Hamilton 68 had a long list of supporters, from the academic to the political, even after some Twitter officials knew it was a faulty gathering of accounts that were improperly labeled. Harvard and Princeton both supported it.

Whenever a conspiratorial view of history arises, some wave it away as an impossibility because, after all, how could so many people involved in something secretive keep it to themselves? Emily Jashinsky of “The Federalist” website explained how exactly that happened with Hamilton 68.
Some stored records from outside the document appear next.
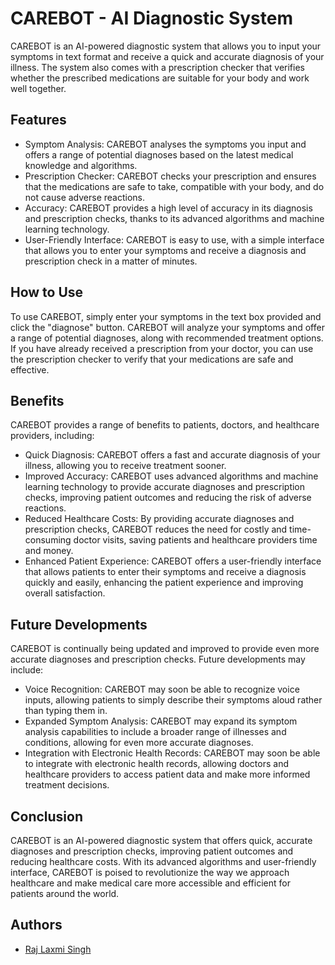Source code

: # CAREBOT - AI Diagnostic System
CAREBOT is an AI-powered diagnostic system that allows you to input your symptoms in text format and receive a quick and accurate diagnosis of your illness. The system also comes with a prescription checker that verifies whether the prescribed medications are suitable for your body and work well together.

## Features
* Symptom Analysis: CAREBOT analyses the symptoms you input and offers a range of potential diagnoses based on the latest medical knowledge and algorithms.
* Prescription Checker: CAREBOT checks your prescription and ensures that the medications are safe to take, compatible with your body, and do not cause adverse reactions.
* Accuracy: CAREBOT provides a high level of accuracy in its diagnosis and prescription checks, thanks to its advanced algorithms and machine learning technology.
* User-Friendly Interface: CAREBOT is easy to use, with a simple interface that allows you to enter your symptoms and receive a diagnosis and prescription check in a matter of minutes.

## How to Use
To use CAREBOT, simply enter your symptoms in the text box provided and click the "diagnose" button. CAREBOT will analyze your symptoms and offer a range of potential diagnoses, along with recommended treatment options. If you have already received a prescription from your doctor, you can use the prescription checker to verify that your medications are safe and effective.

## Benefits
CAREBOT provides a range of benefits to patients, doctors, and healthcare providers, including:

* Quick Diagnosis: CAREBOT offers a fast and accurate diagnosis of your illness, allowing you to receive treatment sooner.
* Improved Accuracy: CAREBOT uses advanced algorithms and machine learning technology to provide accurate diagnoses and prescription checks, improving patient outcomes and reducing the risk of adverse reactions.
* Reduced Healthcare Costs: By providing accurate diagnoses and prescription checks, CAREBOT reduces the need for costly and time-consuming doctor visits, saving patients and healthcare providers time and money.
* Enhanced Patient Experience: CAREBOT offers a user-friendly interface that allows patients to enter their symptoms and receive a diagnosis quickly and easily, enhancing the patient experience and improving overall satisfaction.

## Future Developments
CAREBOT is continually being updated and improved to provide even more accurate diagnoses and prescription checks. Future developments may include:

* Voice Recognition: CAREBOT may soon be able to recognize voice inputs, allowing patients to simply describe their symptoms aloud rather than typing them in.
* Expanded Symptom Analysis: CAREBOT may expand its symptom analysis capabilities to include a broader range of illnesses and conditions, allowing for even more accurate diagnoses.
* Integration with Electronic Health Records: CAREBOT may soon be able to integrate with electronic health records, allowing doctors and healthcare providers to access patient data and make more informed treatment decisions.

## Conclusion
CAREBOT is an AI-powered diagnostic system that offers quick, accurate diagnoses and prescription checks, improving patient outcomes and reducing healthcare costs. With its advanced algorithms and user-friendly interface, CAREBOT is poised to revolutionize the way we approach healthcare and make medical care more accessible and efficient for patients around the world.

## Authors
* [Raj Laxmi Singh](https://github.com/Rajlaxmisingh)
“This is a damning illustration of the institutional corruption rotting American politics and culture,” Jashinsky wrote. “You may wonder how ex-spooks could create a secret list, hide their results, pass off the research as legitimate, convince just about every major media outlet to run with the findings, convince elite universities to run with them, and keep Twitter quiet in the process. The answer is that some institutional powerbrokers are corrupt, some are inexcusably incompetent, and others are a combination.”

Hamilton 68 proves that media organizations labeling and then wea­ponizing “disinformation” reporters is a practice that is not only prejudicial, but also political. Media organizations began using their own disinformation reporters to spread the disinformation that were the Hamilton 68 reports.
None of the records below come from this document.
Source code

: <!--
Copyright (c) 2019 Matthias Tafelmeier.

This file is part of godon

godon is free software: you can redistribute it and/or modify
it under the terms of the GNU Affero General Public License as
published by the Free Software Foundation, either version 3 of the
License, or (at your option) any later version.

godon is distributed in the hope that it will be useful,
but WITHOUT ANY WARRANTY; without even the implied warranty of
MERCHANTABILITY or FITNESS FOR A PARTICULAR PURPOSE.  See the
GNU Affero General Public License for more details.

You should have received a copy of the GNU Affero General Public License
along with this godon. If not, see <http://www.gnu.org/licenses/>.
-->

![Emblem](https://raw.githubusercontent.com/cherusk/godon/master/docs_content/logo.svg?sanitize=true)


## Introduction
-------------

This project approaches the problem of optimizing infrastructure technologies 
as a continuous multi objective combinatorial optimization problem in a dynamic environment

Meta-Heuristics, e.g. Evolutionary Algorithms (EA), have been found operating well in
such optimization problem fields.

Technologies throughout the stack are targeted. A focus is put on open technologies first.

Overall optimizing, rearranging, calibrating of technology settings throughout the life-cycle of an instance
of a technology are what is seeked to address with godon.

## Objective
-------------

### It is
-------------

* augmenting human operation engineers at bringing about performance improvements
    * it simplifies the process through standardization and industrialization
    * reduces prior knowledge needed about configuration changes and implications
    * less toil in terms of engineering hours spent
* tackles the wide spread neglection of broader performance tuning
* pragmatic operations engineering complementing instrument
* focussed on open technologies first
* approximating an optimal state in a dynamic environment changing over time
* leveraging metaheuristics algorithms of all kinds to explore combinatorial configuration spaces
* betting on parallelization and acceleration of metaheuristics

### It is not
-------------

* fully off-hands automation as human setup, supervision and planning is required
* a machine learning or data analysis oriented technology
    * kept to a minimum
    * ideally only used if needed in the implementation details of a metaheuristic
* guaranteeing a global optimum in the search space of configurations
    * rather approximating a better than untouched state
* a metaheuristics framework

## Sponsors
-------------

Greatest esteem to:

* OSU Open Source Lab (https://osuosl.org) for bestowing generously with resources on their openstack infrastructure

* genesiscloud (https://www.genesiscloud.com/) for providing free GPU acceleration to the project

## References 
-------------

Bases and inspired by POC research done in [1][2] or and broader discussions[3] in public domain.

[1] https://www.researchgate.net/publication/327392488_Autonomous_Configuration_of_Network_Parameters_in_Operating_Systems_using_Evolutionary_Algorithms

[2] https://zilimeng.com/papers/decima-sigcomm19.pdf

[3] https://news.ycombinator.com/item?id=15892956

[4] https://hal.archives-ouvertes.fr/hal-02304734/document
The disingenuous results of the Hamilton 68 net were swept under the rug in favor of the harm it was doing to its targets. Even for many who knew of the severe problems with its dashboard, the ends justified the means. Being tagged as a “Russian agent” was as effective as being labeled a “Red” during the heart of McCarthyism. 2016 Democratic presidential candidate Hillary Clinton once ludicrously suggested former Rep. Tulsi Gabbard (D-Hawaii) was a Russian agent. It was a strategy that worked in many instances, and those sponsoring it were more than willing to look past the failed cases to focus on the results at-hand.

To seek and destroy anyone who placed himself in any way in front of the anti-Trump train that dominated the national media and national political scene beginning in 2016 was the goal of those who narrow-mindedly believed this was the only noble pursuit of a good American. If you weren’t strongly enough against Trump, you were in the way.
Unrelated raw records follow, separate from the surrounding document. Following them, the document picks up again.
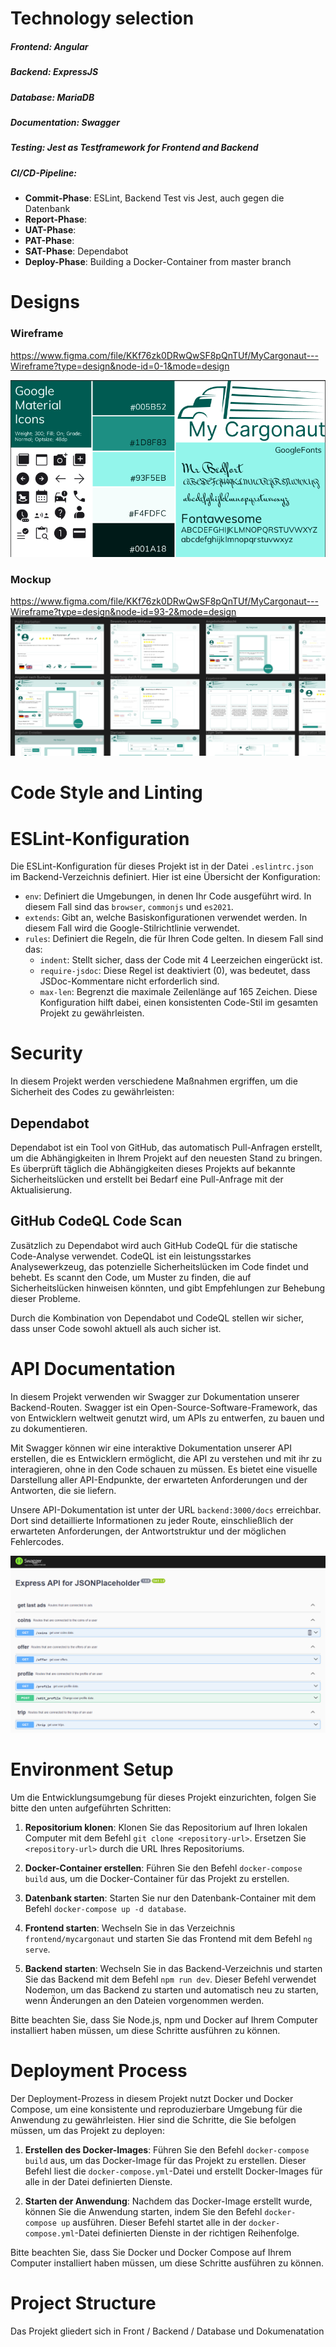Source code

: # Technology selection
##### **Frontend**: Angular
##### **Backend**: ExpressJS
##### **Database**: MariaDB
##### **Documentation**: Swagger
##### **Testing**: Jest as Testframework for Frontend and Backend
##### **CI/CD-Pipeline**:
* **Commit-Phase**: ESLint, Backend Test vis Jest, auch gegen die Datenbank
* **Report-Phase**: 
* **UAT-Phase**:
* **PAT-Phase**: 
* **SAT-Phase**: Dependabot
* **Deploy-Phase**: Building a Docker-Container from master branch

# Designs
### Wireframe

 https://www.figma.com/file/KKf76zk0DRwQwSF8pQnTUf/MyCargonaut---Wireframe?type=design&node-id=0-1&mode=design

![img.png](images/Wireframe.png)

### Mockup
https://www.figma.com/file/KKf76zk0DRwQwSF8pQnTUf/MyCargonaut---Wireframe?type=design&node-id=93-2&mode=design
![img.png](images/Mockup.png)

# Code Style and Linting
# ESLint-Konfiguration

Die ESLint-Konfiguration für dieses Projekt ist in der Datei `.eslintrc.json` im Backend-Verzeichnis definiert. Hier ist eine Übersicht der Konfiguration:

- `env`: Definiert die Umgebungen, in denen Ihr Code ausgeführt wird. In diesem Fall sind das `browser`, `commonjs` und `es2021`.
- `extends`: Gibt an, welche Basiskonfigurationen verwendet werden. In diesem Fall wird die Google-Stilrichtlinie verwendet.
- `rules`: Definiert die Regeln, die für Ihren Code gelten. In diesem Fall sind das:
    - `indent`: Stellt sicher, dass der Code mit 4 Leerzeichen eingerückt ist.
    - `require-jsdoc`: Diese Regel ist deaktiviert (0), was bedeutet, dass JSDoc-Kommentare nicht erforderlich sind.
    - `max-len`: Begrenzt die maximale Zeilenlänge auf 165 Zeichen.
Diese Konfiguration hilft dabei, einen konsistenten Code-Stil im gesamten Projekt zu gewährleisten.

# Security
In diesem Projekt werden verschiedene Maßnahmen ergriffen, um die Sicherheit des Codes zu gewährleisten:

## Dependabot
Dependabot ist ein Tool von GitHub, das automatisch Pull-Anfragen erstellt, um die Abhängigkeiten in Ihrem Projekt auf den neuesten Stand zu bringen. Es überprüft täglich die Abhängigkeiten dieses Projekts auf bekannte Sicherheitslücken und erstellt bei Bedarf eine Pull-Anfrage mit der Aktualisierung.

## GitHub CodeQL Code Scan
Zusätzlich zu Dependabot wird auch GitHub CodeQL für die statische Code-Analyse verwendet. CodeQL ist ein leistungsstarkes Analysewerkzeug, das potenzielle Sicherheitslücken im Code findet und behebt. Es scannt den Code, um Muster zu finden, die auf Sicherheitslücken hinweisen könnten, und gibt Empfehlungen zur Behebung dieser Probleme.

Durch die Kombination von Dependabot und CodeQL stellen wir sicher, dass unser Code sowohl aktuell als auch sicher ist.

# 


# API Documentation
In diesem Projekt verwenden wir Swagger zur Dokumentation unserer Backend-Routen. Swagger ist ein Open-Source-Software-Framework, das von Entwicklern weltweit genutzt wird, um APIs zu entwerfen, zu bauen und zu dokumentieren.

Mit Swagger können wir eine interaktive Dokumentation unserer API erstellen, die es Entwicklern ermöglicht, die API zu verstehen und mit ihr zu interagieren, ohne in den Code schauen zu müssen. Es bietet eine visuelle Darstellung aller API-Endpunkte, der erwarteten Anforderungen und der Antworten, die sie liefern.

Unsere API-Dokumentation ist unter der URL `backend:3000/docs` erreichbar. Dort sind detaillierte Informationen zu jeder Route, einschließlich der erwarteten Anforderungen, der Antwortstruktur und der möglichen Fehlercodes.

![img.png](images/Swagger_API_DOC.png)

# Environment Setup
Um die Entwicklungsumgebung für dieses Projekt einzurichten, folgen Sie bitte den unten aufgeführten Schritten:

1. **Repositorium klonen**: Klonen Sie das Repositorium auf Ihren lokalen Computer mit dem Befehl `git clone <repository-url>`. Ersetzen Sie `<repository-url>` durch die URL Ihres Repositoriums.

2. **Docker-Container erstellen**: Führen Sie den Befehl `docker-compose build` aus, um die Docker-Container für das Projekt zu erstellen.

3. **Datenbank starten**: Starten Sie nur den Datenbank-Container mit dem Befehl `docker-compose up -d database`.

4. **Frontend starten**: Wechseln Sie in das Verzeichnis `frontend/mycargonaut` und starten Sie das Frontend mit dem Befehl `ng serve`.

5. **Backend starten**: Wechseln Sie in das Backend-Verzeichnis und starten Sie das Backend mit dem Befehl `npm run dev`. Dieser Befehl verwendet Nodemon, um das Backend zu starten und automatisch neu zu starten, wenn Änderungen an den Dateien vorgenommen werden.

Bitte beachten Sie, dass Sie Node.js, npm und Docker auf Ihrem Computer installiert haben müssen, um diese Schritte ausführen zu können.

# Deployment Process

Der Deployment-Prozess in diesem Projekt nutzt Docker und Docker Compose, um eine konsistente und reproduzierbare Umgebung für die Anwendung zu gewährleisten. Hier sind die Schritte, die Sie befolgen müssen, um das Projekt zu deployen:

1. **Erstellen des Docker-Images**: Führen Sie den Befehl `docker-compose build` aus, um das Docker-Image für das Projekt zu erstellen. Dieser Befehl liest die `docker-compose.yml`-Datei und erstellt Docker-Images für alle in der Datei definierten Dienste.

2. **Starten der Anwendung**: Nachdem das Docker-Image erstellt wurde, können Sie die Anwendung starten, indem Sie den Befehl `docker-compose up` ausführen. Dieser Befehl startet alle in der `docker-compose.yml`-Datei definierten Dienste in der richtigen Reihenfolge.

Bitte beachten Sie, dass Sie Docker und Docker Compose auf Ihrem Computer installiert haben müssen, um diese Schritte ausführen zu können.

# Project Structure
Das Projekt gliedert sich in Front / Backend / Database und Dokumenatation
Taibbi, evidently one of but a few honest investigative journalists, has exposed this project and many that were eroding Twitter from the inside. What else was Big Tech doing to manipulate public opinion? What other politicians have been ruined by operations like this? Can we ever trust anything we ever hear again about any president—especially one who dares to mention normalizing relations with our alleged “enemies”?